An LSU football team is rarely like Forrest Gump’s box of chocolates.
You can usually figure out what you’re going to get.
Before the season, you can tally up the pros, subtract the cons and come pretty close to divining the kind of season the Tigers are going to have.
In 24 years of covering LSU football (that sound you hear isn’t fireworks, but my ancient knees cracking), I’ve seen the spectrum:
1. Championship contender, like 2003, 2007 and, yes, 2011, an exceptional team despite that one fatally flawed game.
2. Middle-of-the-road bowl filler. See last year’s Music City Bowl squad, which made good fodder for a broken-hearted Nashville country song, thanks to John Chavis.
3. Any team coached by Curley Hallman.
They all left telltale hints of what was about to transpire.
This LSU team, though ... this team is a puzzler.

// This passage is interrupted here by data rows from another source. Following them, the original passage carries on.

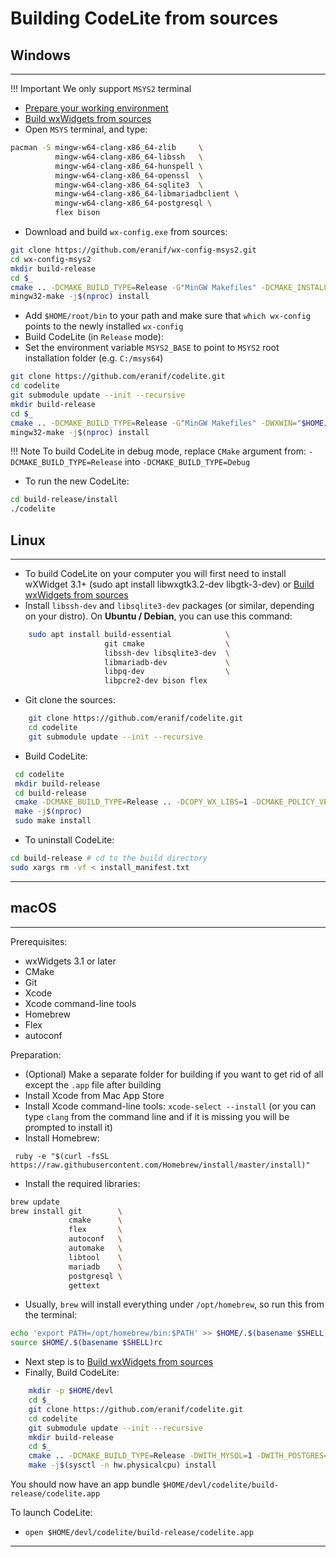 # Building CodeLite from sources

## Windows
----

!!! Important
    We only support `MSYS2` terminal

- [Prepare your working environment][10]
- [Build wxWidgets from sources][5]
- Open `MSYS` terminal, and type:

```bash
pacman -S mingw-w64-clang-x86_64-zlib     \
          mingw-w64-clang-x86_64-libssh   \
          mingw-w64-clang-x86_64-hunspell \
          mingw-w64-clang-x86_64-openssl  \
          mingw-w64-clang-x86_64-sqlite3  \
          mingw-w64-clang-x86_64-libmariadbclient \
          mingw-w64-clang-x86_64-postgresql \
          flex bison
```

- Download and build `wx-config.exe` from sources:

```bash
git clone https://github.com/eranif/wx-config-msys2.git
cd wx-config-msys2
mkdir build-release
cd $_
cmake .. -DCMAKE_BUILD_TYPE=Release -G"MinGW Makefiles" -DCMAKE_INSTALL_PREFIX="$HOME/root"
mingw32-make -j$(nproc) install
```

- Add `$HOME/root/bin` to your path and make sure that `which wx-config` points to the newly installed `wx-config`
- Build CodeLite (in `Release` mode):
- Set the environment variable `MSYS2_BASE` to point to `MSYS2` root installation folder (e.g. `C:/msys64`)

```bash
git clone https://github.com/eranif/codelite.git
cd codelite
git submodule update --init --recursive
mkdir build-release
cd $_
cmake .. -DCMAKE_BUILD_TYPE=Release -G"MinGW Makefiles" -DWXWIN="$HOME/root" -Wno-dev -DCMAKE_POLICY_VERSION_MINIMUM=3.5
mingw32-make -j$(nproc) install
```

!!! Note
    To build CodeLite in debug mode, replace `CMake` argument from:
    `-DCMAKE_BUILD_TYPE=Release` into `-DCMAKE_BUILD_TYPE=Debug`

- To run the new CodeLite:

```bash
cd build-release/install
./codelite
```

## Linux
----
- To build CodeLite on your computer you will first need to install wXWidget 3.1+ (sudo apt install libwxgtk3.2-dev libgtk-3-dev) or [Build wxWidgets from sources][6]
- Install `libssh-dev` and `libsqlite3-dev` packages (or similar, depending on your distro). On **Ubuntu / Debian**, you can use this command:

```bash
    sudo apt install build-essential            \
                     git cmake                  \
                     libssh-dev libsqlite3-dev  \
                     libmariadb-dev             \
                     libpq-dev                  \
                     libpcre2-dev bison flex
```

- Git clone the sources:

```bash
    git clone https://github.com/eranif/codelite.git
    cd codelite
    git submodule update --init --recursive
```

- Build CodeLite:

```bash
 cd codelite
 mkdir build-release
 cd build-release
 cmake -DCMAKE_BUILD_TYPE=Release .. -DCOPY_WX_LIBS=1 -DCMAKE_POLICY_VERSION_MINIMUM=3.5
 make -j$(nproc)
 sudo make install
```

- To uninstall CodeLite:

```bash
cd build-release # cd to the build directory
sudo xargs rm -vf < install_manifest.txt
```

----------

## macOS
----

Prerequisites:

 - wxWidgets 3.1 or later
 - CMake
 - Git
 - Xcode
 - Xcode command-line tools
 - Homebrew
 - Flex
 - autoconf

Preparation:

 - (Optional) Make a separate folder for building if you want to get rid of all except the `.app` file after building
 - Install Xcode from Mac App Store
 - Install Xcode command-line tools: `xcode-select --install` (or you can type `clang` from the command line and if it is missing you will be prompted to install it)
 - Install Homebrew:

```
 ruby -e "$(curl -fsSL https://raw.githubusercontent.com/Homebrew/install/master/install)"
```

 - Install the required libraries:

```bash
brew update
brew install git        \
             cmake      \
             flex       \
             autoconf   \
             automake   \
             libtool    \
             mariadb    \
             postgresql \
             gettext
```

 - Usually, `brew` will install everything under `/opt/homebrew`, so run this from the terminal:

```bash
echo 'export PATH=/opt/homebrew/bin:$PATH' >> $HOME/.$(basename $SHELL)rc
source $HOME/.$(basename $SHELL)rc
```

 - Next step is to [Build wxWidgets from sources][9]
 - Finally, Build CodeLite:

```bash
    mkdir -p $HOME/devl
    cd $_
    git clone https://github.com/eranif/codelite.git
    cd codelite
    git submodule update --init --recursive
    mkdir build-release
    cd $_
    cmake .. -DCMAKE_BUILD_TYPE=Release -DWITH_MYSQL=1 -DWITH_POSTGRES=1 -DCMAKE_POLICY_VERSION_MINIMUM=3.5
    make -j$(sysctl -n hw.physicalcpu) install
```

You should now have an app bundle `$HOME/devl/codelite/build-release/codelite.app`

To launch CodeLite:

- `open $HOME/devl/codelite/build-release/codelite.app`

----------

 [1]: https://codelite.org
 [2]: https://codelite.org/support.php
 [3]: https://codelite.org
 [4]: https://codelite.org/support.php
 [5]: /build/build_wx_widgets/#windows
 [6]: /build/build_wx_widgets/#linux
 [8]: https://codelite.org/support.php
 [9]: /build/build_wx_widgets/#macos
 [10]: /getting_started/windows/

Perhaps it’s because this season feels like such a pivotal one, a major crossroads not only for the Tigers’ season but for the program at large, that it’s so hard to pull the trigger on how successful a team this is going to be.
Is LSU’s glass half-empty? Is it half-full? Do the Tigers even have a glass?
Right about now, I wish I had access to the old Dunkel Index, or the computer with the hokey 1970s graphics that WBRZ used to trot out to make football predictions back in the Walter Hill/Mike Rhodes days.
Let’s start with the bottom line. LSU isn’t going to lose any of its four nonconference games, though Western Kentucky on Oct. 24 is going to be a tougher test than many fans expect.
Now, let’s hit the ceiling. LSU isn’t going undefeated, either. This isn’t a huge condemnation. I would wager the house note (OK, maybe the car note) that no Southeastern Conference team is going to get to December unscathed. It’s that kind of year in the SEC.
Top end, the Tigers could go about 10-2. That’s probably not going to get you in the College Football Playoff, but the right 10-2 could certainly have you in the SEC Championship Game and/or a CFP bowl. Ole Miss got to a CFP bowl (Peach) with a 9-3 record last year.
Every SEC game for the Tigers is winnable and losable. There isn’t an easy-touch Kentucky game on the slate this year. Even Mississippi State, the default pick in many corners to finish last in the SEC West, comes armed with none other than the preseason All-SEC quarterback, Dak Prescott.
So, minimum four wins for sure, max of 10. LSU could fall anywhere in between.
Just trying to figure out where is much more of a guessing game than usual because of the factors tugging the Tigers’ fate this way and that.
The pros: LSU boasts a legitimate Heisman Trophy candidate in tailback/kick returner Leonard Fournette. Recruiting has been strong and looks as good or better than ever for 2016, with the Tigers in serious contention to land the nation’s consensus No. 1 class.
And there’s history on LSU’s side. In the three previous seasons since 2000 after the Tigers won eight games, they rebounded the following year: (10-3 with an SEC title in 2001, 13-1 with a national title in 2003 and 9-4 with a Citrus Bowl appearance in 2009.
The cons: There’s the lingering Chavis lawsuit that led LSU to hire defensive coordinator Kevin Steele, whose confidence rating from Tigers fans is tepid at best. The Chinese calendar for LSU apparently says this is the Year of the Arrest Warrant. There’s a quarterback derby that doesn’t boast a truly appealing candidate. And there’s history that rings an ominous tone for the Tigers, who went 8-0 in SEC play in 2011, 6-2 in 2012, 5-3 in 2013 and 4-4 in 2014.
That’s what’s known in the football biz as a negative trend.
It may seem like overdramatizing, and perhaps it is, but LSU’s status as a national power seems to be riding on this season. Now, you can last a long time on national reputation. Miles’ alma mater, Michigan, leaps to mind. The Wolverines have had one double-digit win season since 2007. But eventually you have to win big again.
It may seem simplistic or a cliché, but LSU’s chances of that big splash ride on its quarterback play. If Anthony Jennings and/or Brandon Harris can improve, just moderately, the rest of LSU’s top 10-worthy talent could carry the Tigers to a CFP bowl.
Whether that will happen is the toughest call of a tough-to-call 2015 season.